I offered to be a ferry car for the trip. The marina was about 10 miles from where I lived. We met there at 7:00 yesterday and we left my car there and rode in his vehicle to the Yacht club where his boat was berthed.
The boat was build, I believe, in the 60’s by a company called Greenwich. They only made 2 boats in the year that this boat was completed. It is 47’ long twin 300HP V8 diesel engines. The other boat was 63’ long. Georges boat is made with 6/4 mahogany planks on the bottom and 5/4 planks on the sides. He bought the boat for $378.00, which was 1 month storage fees where the boat was sitting on dry land. The previous owner had gotten taken by a repair man who took the repair money and left without completing the repairs. The previous owner was not willing to put any more money into the boat. Some of the side planks were off the boat and it was not seaworthy. The boat was on the cover of BoneYard Boats
We got to the Yacht Club about 8:30, and prepared to get under power. Here is a picture of Dave on the front and back of the boat.

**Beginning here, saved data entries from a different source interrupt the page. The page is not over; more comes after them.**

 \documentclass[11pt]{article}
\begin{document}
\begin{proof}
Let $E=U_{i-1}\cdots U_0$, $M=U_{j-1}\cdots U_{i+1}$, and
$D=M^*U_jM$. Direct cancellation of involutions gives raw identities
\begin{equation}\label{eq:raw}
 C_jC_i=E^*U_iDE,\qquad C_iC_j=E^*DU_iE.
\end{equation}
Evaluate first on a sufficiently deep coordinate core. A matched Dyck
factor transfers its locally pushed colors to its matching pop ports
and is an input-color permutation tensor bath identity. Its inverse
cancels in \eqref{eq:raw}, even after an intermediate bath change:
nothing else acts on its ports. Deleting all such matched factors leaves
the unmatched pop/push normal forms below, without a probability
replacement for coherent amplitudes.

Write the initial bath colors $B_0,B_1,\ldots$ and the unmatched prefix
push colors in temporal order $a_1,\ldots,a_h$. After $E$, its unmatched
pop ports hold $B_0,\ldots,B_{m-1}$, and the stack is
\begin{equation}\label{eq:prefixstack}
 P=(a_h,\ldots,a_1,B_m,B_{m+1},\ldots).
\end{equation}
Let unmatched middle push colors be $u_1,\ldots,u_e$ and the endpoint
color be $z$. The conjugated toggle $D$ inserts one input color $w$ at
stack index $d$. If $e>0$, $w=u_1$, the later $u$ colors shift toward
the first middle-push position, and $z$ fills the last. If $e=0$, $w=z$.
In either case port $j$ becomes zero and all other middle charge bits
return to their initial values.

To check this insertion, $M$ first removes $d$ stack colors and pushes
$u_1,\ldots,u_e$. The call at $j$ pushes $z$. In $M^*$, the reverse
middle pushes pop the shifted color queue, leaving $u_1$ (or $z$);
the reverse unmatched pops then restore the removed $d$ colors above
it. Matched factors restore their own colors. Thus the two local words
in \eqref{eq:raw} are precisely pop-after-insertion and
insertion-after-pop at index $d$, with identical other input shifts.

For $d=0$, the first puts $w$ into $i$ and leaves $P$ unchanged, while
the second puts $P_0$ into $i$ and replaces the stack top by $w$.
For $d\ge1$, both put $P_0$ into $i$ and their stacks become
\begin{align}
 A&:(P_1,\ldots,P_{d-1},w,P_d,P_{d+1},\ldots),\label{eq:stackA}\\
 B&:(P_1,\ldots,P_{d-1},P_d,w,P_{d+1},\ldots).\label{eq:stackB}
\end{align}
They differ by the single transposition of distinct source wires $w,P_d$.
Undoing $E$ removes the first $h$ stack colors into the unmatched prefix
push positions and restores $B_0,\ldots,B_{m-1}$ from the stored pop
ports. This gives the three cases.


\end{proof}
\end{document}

We had to go down the Wicomico River in Md. to Chesapeake Bay and then up the Nanticoke River to Seaford DE. A trip of 53 miles and it took 6 hours via a GPS.
I guess every 11 Yr old boy would dream about piloting a cabin cruiser by himself.
This is the boat after arriving in Seaford DE.
While waiting for a railroad bridge to be opened about 300 yds from the Marina the boat settled on a sandbar and it took about 10 minutes to wiggle it off. It was at low tide.
We went back tonight to see the boat all lifted out of the water and sitting on dry land.
Most marina don’t want to touch wooden boats because of the weight. They are afraid of them breaking in two as they lift them out of the water. George estimates that the boat will lose about 8000 lbs of moisture that is in the planks while it is sitting on the ground.
This causes a problem, because of the cracks that will develop between the planks while it is on dry land. He hopes to get it back in the water in 10 days.
He has asked me to replace some of the wood around the front windows.
It is probably marine Mahogany plywood, but we’ll see.